Ethan Hawke plays a true crime writer who moves his family (unbeknownst to them) into a house where an entire family was brutally murdered. The youngest daughter disappeared, never to be seen again. What he finds in the house shakes him to his very soul. It's a box full of super 8 films of that and four other murders from around the country. All of them seem to have no real connection except that they showed an entire family being killed by an off-screen assailant.
With equal parts The Shining and a good version of 8mm (remember that one?), this is one of the creepiest movies that I've seen in a long time. It does everything that Insidious wanted to do…except it does it well.
Director Scott Derrickson hasn't done anything else of note (unless you really liked the remake of The Day The Earth Stood Still or The Exorcism Of Emily Rose…yeah, didn't think so), but we can always hope that this is a new direction for him and that he'll learn from it for his next films.
I'll keep an eye on him and Cargill. (Easier done with Cargill since I see him on a semi-regular basis around Austin.)
Eduardo Sanchez is back to do something a bit more interesting with the style that he brought back from the dead in 1998 with The Blair Witch Project. While this isn't a found footage film per se, it has a few elements of that style.
Molly (the amazing newcomer Gretchen Lodge) is a newlywed moving back into her childhood home against the advice of…well, just about everyone. Soon enough, the secrets of her family start to get the better of her. Or could her dead father really be haunting her? Most of the film is told with traditional filmmaking, but Sanchez sometimes shows us security videos and Molly carries around a video camera that helps her see her visions more clearly.
It's truly a creepy film from beginning almost to end. The last shot is a bit on the silly side (is that Wile E Coyote?), but that doesn't distract from the sense of dread that pervades the first 99% of the film.
The true revelation, though, is the film's star. This is a brave and crazy performance. Starting as a typical small town girl that you can't help but like hanging out with to a crazed woman whose backstory is very slowly revealed to us through (SHOCK!) acting and storytelling instead of pure exposition, Lodge is an actress that we can't, and shouldn't, take our eyes off of.
Heroin is a big problem in Irish housing projects.

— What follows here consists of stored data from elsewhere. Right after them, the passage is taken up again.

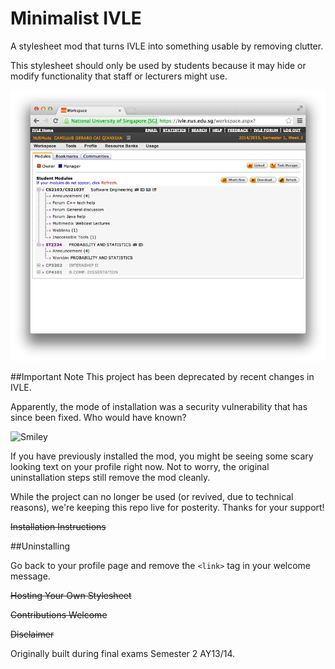 Minimalist IVLE
===============

A stylesheet mod that turns IVLE into something usable by removing clutter.

This stylesheet should only be used by students because it may hide or modify
functionality that staff or lecturers might use.

![Pretty Screenshot](https://raw.githubusercontent.com/nusmodifications/Minimalist-IVLE/master/screenshot.jpeg)

##Important Note
This project has been deprecated by recent changes in IVLE.

Apparently, the mode of installation was a security vulnerability that has since been fixed. Who would have known?

![Smiley](https://www.qxcg.net/misc/smiley.jpg)

If you have previously installed the mod, you might be seeing some scary looking text on your profile right now. Not to worry, the original uninstallation steps still remove the mod cleanly.

While the project can no longer be used (or revived, due to technical reasons), we're keeping this repo live for posterity. Thanks for your support!

~~Installation Instructions~~

##Uninstalling

Go back to your profile page and remove the `<link>` tag in your welcome
message.

~~Hosting Your Own Stylesheet~~

~~Contributions Welcome~~

~~Disclaimer~~

Originally built during final exams Semester 2 AY13/14.
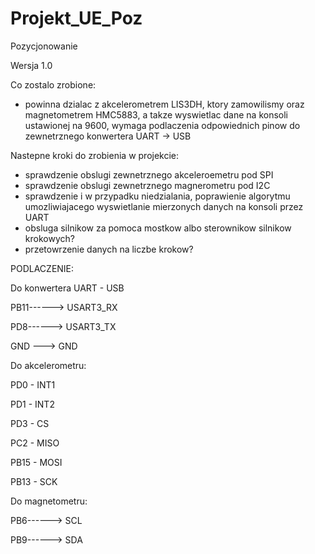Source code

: # Projekt_UE_Poz
Pozycjonowanie


Wersja 1.0

Co zostalo zrobione:
 - powinna dzialac z akcelerometrem LIS3DH, ktory zamowilismy oraz magnetometrem HMC5883, a takze wyswietlac dane na konsoli ustawionej na 9600, wymaga podlaczenia odpowiednich pinow do zewnetrznego konwertera UART -> USB

Nastepne kroki do zrobienia w projekcie:
- sprawdzenie obslugi zewnetrznego akceleroemetru pod SPI
- sprawdzenie obslugi zewnetrznego magnerometru pod I2C
- sprawdzenie i w przypadku niedzialania, poprawienie algorytmu umozliwiajacego wyswietlanie mierzonych danych na konsoli przez UART
- obsluga silnikow za pomoca mostkow albo sterownikow silnikow krokowych?
- przetowrzenie danych na liczbe krokow?


PODLACZENIE:

Do konwertera UART - USB

 PB11------> USART3_RX

 PD8------> USART3_TX 
 
 GND ---> GND
 
 Do akcelerometru:
 
 PD0 - INT1
 
 PD1 - INT2
 
 PD3 - CS
 
 PC2 - MISO
 
 PB15 - MOSI
 
 PB13 - SCK
 
 Do magnetometru:
 
 PB6------> SCL
 
 PB9------> SDA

It always has been and, unfortunately, probably always will be. Ciaran Foy has made this epidemic the central theme of his tense little thriller about an agoraphobic young father who has to get his baby daughter back from the feral children who killed his wife right in front of him.

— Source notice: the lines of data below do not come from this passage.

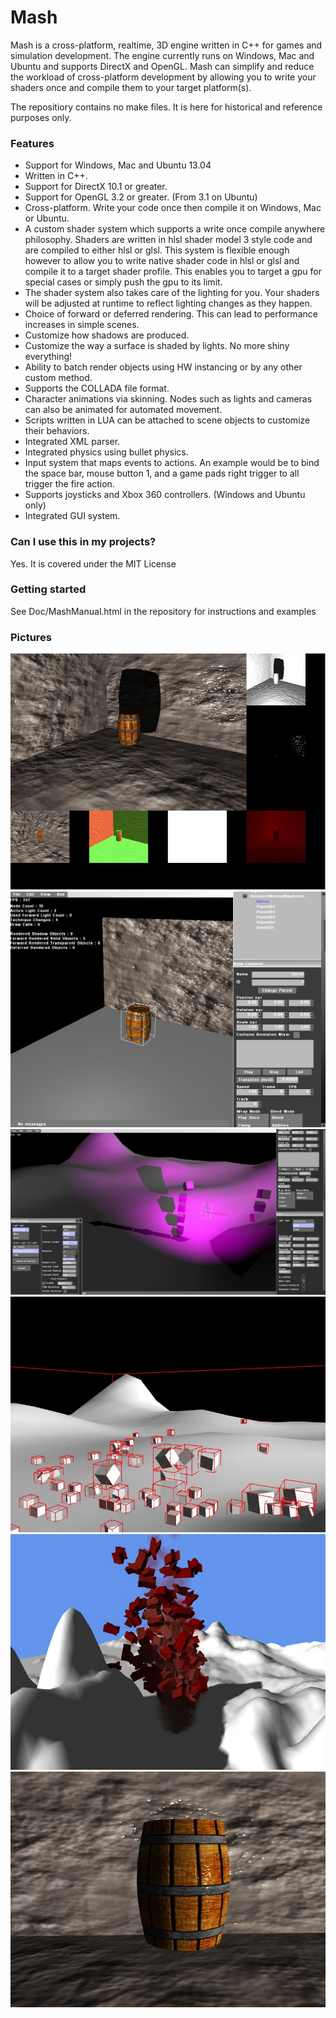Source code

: # Mash #

Mash is a cross-platform, realtime, 3D engine written in C++ for games and simulation development. The engine currently runs on Windows, Mac and Ubuntu and supports DirectX and OpenGL. Mash can simplify and reduce the workload of cross-platform development by allowing you to write your shaders once and compile them to your target platform(s).

The repositiory contains no make files. It is here for historical and reference purposes only. 

### Features ###

* Support for Windows, Mac and Ubuntu 13.04
* Written in C++.
* Support for DirectX 10.1 or greater.
* Support for OpenGL 3.2 or greater. (From 3.1 on Ubuntu)
* Cross-platform. Write your code once then compile it on Windows, Mac or Ubuntu.
* A custom shader system which supports a write once compile anywhere philosophy. Shaders are written in hlsl shader model 3 style code and are compiled to either hlsl or glsl. This system is flexible enough however to allow you to write native shader code in hlsl or glsl and compile it to a target shader profile. This enables you to target a gpu for special cases or simply push the gpu to its limit.
* The shader system also takes care of the lighting for you. Your shaders will be adjusted at runtime to reflect lighting changes as they happen.
* Choice of forward or deferred rendering. This can lead to performance increases in simple scenes.
* Customize how shadows are produced.
* Customize the way a surface is shaded by lights. No more shiny everything!
* Ability to batch render objects using HW instancing or by any other custom method.
* Supports the COLLADA file format.
* Character animations via skinning. Nodes such as lights and cameras can also be animated for automated movement.
* Scripts written in LUA can be attached to scene objects to customize their behaviors.
* Integrated XML parser.
* Integrated physics using bullet physics.
* Input system that maps events to actions. An example would be to bind the space bar, mouse button 1, and a game pads right trigger to all trigger the fire action.
* Supports joysticks and Xbox 360 controllers. (Windows and Ubuntu only)
* Integrated GUI system.

### Can I use this in my projects? ###

Yes. It is covered under the MIT License

### Getting started ###

See Doc/MashManual.html in the repository for instructions and examples

### Pictures ###
![picture](Media/Promotional/DeferredData.JPG)
![picture](Media/Promotional/Editor1.JPG)
![picture](Media/Promotional/Editor2.jpg)
![picture](Media/Promotional/Physics.JPG)
![picture](Media/Promotional/Particle.JPG)
![picture](Media/Promotional/NormalMap.JPG)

It's gritty, filled with dread and has an amazing central performance from Aneurin Barnard (who was also in Hunky Dory at the festival). A father's fear can sometimes be overdone, especially when added to an overwhelming fear of something else outside of that relationship. Aneurin never goes over the top and is absolutely believable from the time the camera opens on him. The super-creepy setting of the abandoned tenement also helps make this movie worth a look.

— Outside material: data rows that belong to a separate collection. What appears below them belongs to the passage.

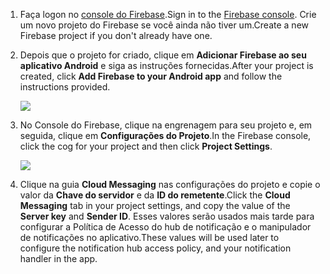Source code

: 

1. <span data-ttu-id="34601-101">Faça logon no [console do Firebase](https://firebase.google.com/console/).</span><span class="sxs-lookup"><span data-stu-id="34601-101">Sign in to the [Firebase console](https://firebase.google.com/console/).</span></span> <span data-ttu-id="34601-102">Crie um novo projeto do Firebase se você ainda não tiver um.</span><span class="sxs-lookup"><span data-stu-id="34601-102">Create a new Firebase project if you don't already have one.</span></span>
2. <span data-ttu-id="34601-103">Depois que o projeto for criado, clique em **Adicionar Firebase ao seu aplicativo Android** e siga as instruções fornecidas.</span><span class="sxs-lookup"><span data-stu-id="34601-103">After your project is created, click **Add Firebase to your Android app** and follow the instructions provided.</span></span>

    ![](./media/notification-hubs-enable-firebase-cloud-messaging/notification-hubs-add-firebase-to-android-app.png)
3. <span data-ttu-id="34601-104">No Console do Firebase, clique na engrenagem para seu projeto e, em seguida, clique em **Configurações do Projeto**.</span><span class="sxs-lookup"><span data-stu-id="34601-104">In the Firebase console, click the cog for your project and then click **Project Settings**.</span></span>

    ![](./media/notification-hubs-enable-firebase-cloud-messaging/notification-hubs-firebase-console-project-settings.png)
4. <span data-ttu-id="34601-105">Clique na guia **Cloud Messaging** nas configurações do projeto e copie o valor da **Chave do servidor** e da **ID do remetente**.</span><span class="sxs-lookup"><span data-stu-id="34601-105">Click the **Cloud Messaging** tab in your project settings, and copy the value of the **Server key** and **Sender ID**.</span></span> <span data-ttu-id="34601-106">Esses valores serão usados mais tarde para configurar a Política de Acesso do hub de notificação e o manipulador de notificações no aplicativo.</span><span class="sxs-lookup"><span data-stu-id="34601-106">These values will be used later to configure the notification hub access policy, and your notification handler in the app.</span></span>
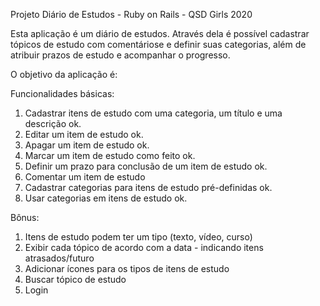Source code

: Projeto Diário de Estudos - Ruby on Rails - QSD Girls 2020

Esta aplicação é um diário de estudos. 
Através dela é possível cadastrar tópicos de estudo com comentáriose e definir suas categorias, além de atribuir prazos de estudo e acompanhar o progresso.

O objetivo da aplicação é:

Funcionalidades básicas:
1. Cadastrar itens de estudo com uma categoria, um título e uma descrição ok.
2. Editar um item de estudo ok.
3. Apagar um item de estudo ok.
4. Marcar um item de estudo como feito ok.
5. Definir um prazo para conclusão de um item de estudo ok.
6. Comentar um item de estudo
7. Cadastrar categorias para itens de estudo pré-definidas ok.
8. Usar categorias em itens de estudo ok.

Bônus:

1. Itens de estudo podem ter um tipo (texto, vídeo, curso)
2. Exibir cada tópico de acordo com a data - indicando itens atrasados/futuro
3. Adicionar ícones para os tipos de itens de estudo
4. Buscar tópico de estudo
5. Login
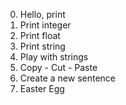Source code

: 0. Hello, print
1. Print integer
2. Print float
3. Print string
4. Play with strings
5. Copy - Cut - Paste
6. Create a new sentence
7. Easter Egg
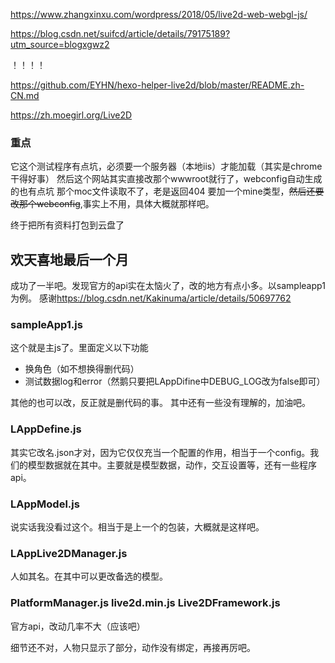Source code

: <https://www.zhangxinxu.com/wordpress/2018/05/live2d-web-webgl-js/>

<https://blog.csdn.net/suifcd/article/details/79175189?utm_source=blogxgwz2>

！！！！

<https://github.com/EYHN/hexo-helper-live2d/blob/master/README.zh-CN.md>

<https://zh.moegirl.org/Live2D>

### 重点
它这个测试程序有点坑，必须要一个服务器（本地iis）才能加载（其实是chrome干得好事）
然后这个网站其实直接改那个wwwroot就行了，webconfig自动生成的也有点坑
那个moc文件读取不了，老是返回404
要加一个mine类型，<del>然后还要改那个webconfig</del>,事实上不用，具体大概就那样吧。

终于把所有资料打包到云盘了

## 欢天喜地最后一个月
成功了一半吧。发现官方的api实在太恼火了，改的地方有点小多。以sampleapp1为例。
感谢<https://blog.csdn.net/Kakinuma/article/details/50697762>
### sampleApp1.js
这个就是主js了。里面定义以下功能
* 换角色（如不想换得删代码）
* 测试数据log和error（然鹅只要把LAppDifine中DEBUG_LOG改为false即可）

其他的也可以改，反正就是删代码的事。
其中还有一些没有理解的，加油吧。

### LAppDefine.js
其实它改名.json才对，因为它仅仅充当一个配置的作用，相当于一个config。我们的模型数据就在其中。主要就是模型数据，动作，交互设置等，还有一些程序api。

### LAppModel.js
说实话我没看过这个。相当于是上一个的包装，大概就是这样吧。

### LAppLive2DManager.js
人如其名。在其中可以更改备选的模型。

### PlatformManager.js live2d.min.js Live2DFramework.js
官方api，改动几率不大（应该吧）

细节还不对，人物只显示了部分，动作没有绑定，再接再厉吧。
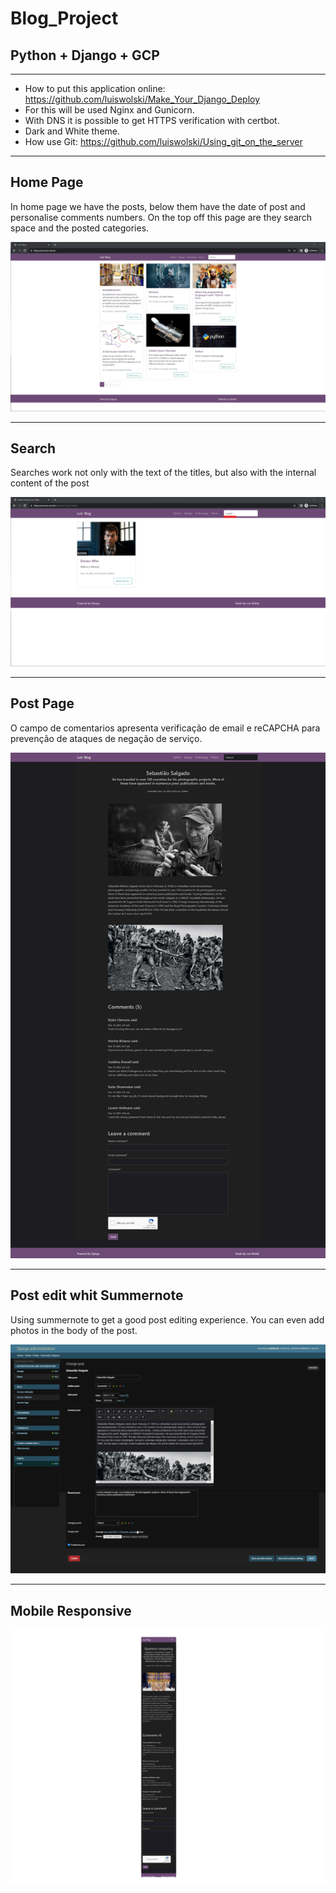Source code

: # Blog_Project
## Python + Django + GCP
______________________________________________________________________________________

* How to put this application online: https://github.com/luiswolski/Make_Your_Django_Deploy
* For this will be used Nginx and Gunicorn.
* With DNS it is possible to get HTTPS verification with certbot.
* Dark and White theme.
* How use Git: https://github.com/luiswolski/Using_git_on_the_server

______________________________________________________________________________________

## Home Page
  In home page we have the posts, below them have the date of post and personalise comments numbers. On the top off this page are they search space and the posted categories.

![home](https://github.com/luiswolski/Blog_Project/blob/main/prints/print1.png)
______________________________________________________________________________________

## Search 
  Searches work not only with the text of the titles, but also with the internal content of the post

![home](https://github.com/luiswolski/Blog_Project/blob/main/prints/print2.png)
______________________________________________________________________________________

## Post Page
O campo de comentarios apresenta verificação de email e reCAPCHA para prevenção de ataques de negação de serviço.

![home](https://github.com/luiswolski/Blog_Project/blob/main/prints/print3.png)
______________________________________________________________________________________

## Post edit whit Summernote
  Using summernote to get a good post editing experience. You can even add photos in the body of the post.

![home](https://github.com/luiswolski/Blog_Project/blob/main/prints/print4.png)
______________________________________________________________________________________

## Mobile Responsive

![home](https://github.com/luiswolski/Blog_Project/blob/main/prints/print5.png)
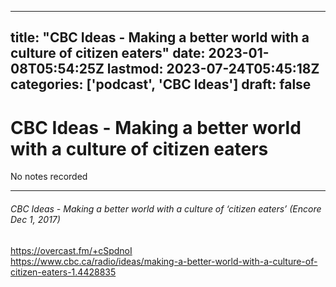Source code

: 
---
title: "CBC Ideas - Making a better world with a culture of citizen eaters"
date: 2023-01-08T05:54:25Z
lastmod: 2023-07-24T05:45:18Z
categories: ['podcast', 'CBC Ideas']
draft: false
---


# CBC Ideas - Making a better world with a culture of citizen eaters

No notes recorded

- - -
###### CBC Ideas - Making a better world with a culture of ‘citizen eaters’ (Encore Dec 1, 2017)

https://overcast.fm/+cSpdnoI  
https://www.cbc.ca/radio/ideas/making-a-better-world-with-a-culture-of-citizen-eaters-1.4428835

<!-- #public #podcast #CBC Ideas# -->

<!-- {BearID:6AA09B80-B4F1-4CD8-9EC6-0B96580C21DD-28016-00002D97CBBAF285} -->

I gave Citadel 3 1/2 stars on my own site and may have been a bit unfair because it really is an excellent film.
I mainly had a problem with the opening scene which, of course, sets up the entire plot. He and his pregnant wife are moving out of the tenement. He leaves her in the hallway to take the last of the bags downstairs to the cab. Why did he leave her?
There's really no reason. She's just standing there with no other bags when he gets back on the elevator that doesn't open. This is where he sees her get put into a coma. If he had not made her stand there, awkwardly and for no reason, she would have lived.
This and the rather dubious politics of the film ("Kill the kids! Don't help them! They're beyond help!") keep this from being a perfect film, but it works very well as a horror film and it's expertly made to creep you the hell out.